Chorionic Villus Sampling (CVS)
Chorionic villus sampling (CVS) is a prenatal test that involves taking a tiny placental tissue sample from outside the sac where the foetus develops. The tissue is tested to diagnose or rule out certain birth defects. Both the baby and placenta (afterbirth) originate from the same cell, so the chromosomes present in the cells of the placenta are the same as those of the baby, says Dr Lim.
An ultrasound is performed before CVS to confirm the gestational age of the foetus. The doctor guides a needle from the patient's abdomen into the placenta under ultrasound guidance. It is usually carried out between 11 and 13 weeks of pregnancy.
Glucose Tolerance Test
An oral glucose tolerance test (OGTT) is used to determine whether a person has diabetes mellitus. In pregnancy, some women may develop diabetes mellitus which they were not known to have before they were pregnant, explains Dr Lim. This is known as gestational diabetes mellitus (GDM). Even mild GDM can have adverse consequences on the health of both mother and child during pregnancy and during the early postpartum period.

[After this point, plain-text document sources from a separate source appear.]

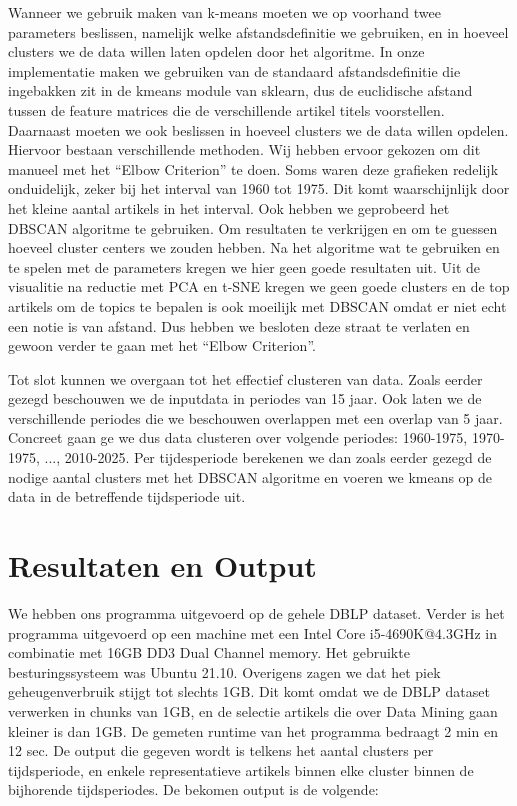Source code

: \documentclass[11pt]{article}
\begin{document}
Wanneer we gebruik maken van k-means moeten we op voorhand twee parameters beslissen, namelijk welke afstandsdefinitie we gebruiken, en in hoeveel clusters we de data willen laten opdelen door het algoritme. In onze implementatie maken we gebruiken van de standaard afstandsdefinitie die ingebakken zit in de kmeans module van sklearn, dus de euclidische afstand tussen de feature matrices die de verschillende artikel titels voorstellen. Daarnaast moeten we ook beslissen in hoeveel clusters we de data willen opdelen. Hiervoor bestaan verschillende methoden.
Wij hebben ervoor gekozen om dit manueel met het ``Elbow Criterion'' te doen. Soms waren deze grafieken redelijk onduidelijk, zeker bij het interval van 1960 tot 1975. Dit komt waarschijnlijk door het kleine aantal artikels in het interval. Ook hebben we geprobeerd het DBSCAN algoritme te gebruiken. Om resultaten te verkrijgen en om te guessen hoeveel cluster centers we zouden hebben. Na het algoritme wat te gebruiken en te spelen met de parameters kregen we hier geen goede resultaten uit. Uit de visualitie na reductie met PCA en t-SNE kregen we geen goede clusters en de top artikels om de topics te bepalen is ook moeilijk met DBSCAN omdat er niet echt een notie is van afstand. Dus hebben we besloten deze straat te verlaten en gewoon verder te gaan met het ``Elbow Criterion''.


Tot slot kunnen we overgaan tot het effectief clusteren van data. Zoals eerder gezegd beschouwen we de inputdata in periodes van 15 jaar. Ook laten we de verschillende periodes die we beschouwen overlappen met een overlap van 5 jaar. Concreet gaan ge we dus data clusteren over volgende periodes: 1960-1975, 1970-1975, ..., 2010-2025. Per tijdesperiode berekenen we dan zoals eerder gezegd de nodige aantal clusters met het DBSCAN algoritme en voeren we kmeans op de data in de betreffende tijdsperiode uit. 

\section{Resultaten en Output}

We hebben ons programma uitgevoerd op de gehele DBLP dataset. Verder is het programma uitgevoerd op een machine met een Intel Core i5-4690K@4.3GHz in combinatie met 16GB DD3 Dual Channel memory. Het gebruikte besturingssysteem was Ubuntu 21.10. Overigens zagen we dat het piek geheugenverbruik stijgt tot slechts 1GB. Dit komt omdat we de DBLP dataset verwerken in chunks van 1GB, en de selectie artikels die over Data Mining gaan kleiner is dan 1GB. De gemeten runtime van het programma bedraagt 2 min en 12 sec. De output die gegeven wordt is telkens het aantal clusters per tijdsperiode, en enkele representatieve artikels binnen elke cluster binnen de bijhorende tijdsperiodes. De bekomen output is de volgende:
\end{document}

Pregnant women doing the test should not have anything to eat or drink the night before. A fasting blood glucose level is checked in the morning, then she will drink a liquid that contains a known amount of glucose, usually 75 grams. Her blood glucose will be checked an hour later and again after two hours. If the result is raised, then a diagnosis of GDM is made. These women are then usually co-managed with a diabetes specialist.
Group B Strep Culture
Group B streptococcus culture is a swab test done to determine if the woman has Group B streptococcus. Group B streptococcus is a common bacteria that may be found in the intestines in about 25 per cent of women. It usually does not cause problems for the adult. However, if the bacteria colonises the vagina, then during labour and the delivery, the baby may be exposed to the bacteria. Some babies may get an infection from the bacteria and develop a serious lung or brain infection. The risk of foetal infection can be reduced by giving the mother antibiotics when she is in labour if she is tested positive, explains Dr Watt.
Childbirth is as old as human existence, but perhaps one of the most important changes has been in the area of prenatal testing. Today, we have the opportunity to know vital facts about a baby before he or she is born. Perhaps, now, more than ever, women are using prenatal testing for the purpose of preparation, both medically and emotionally rather than as a route towards termination.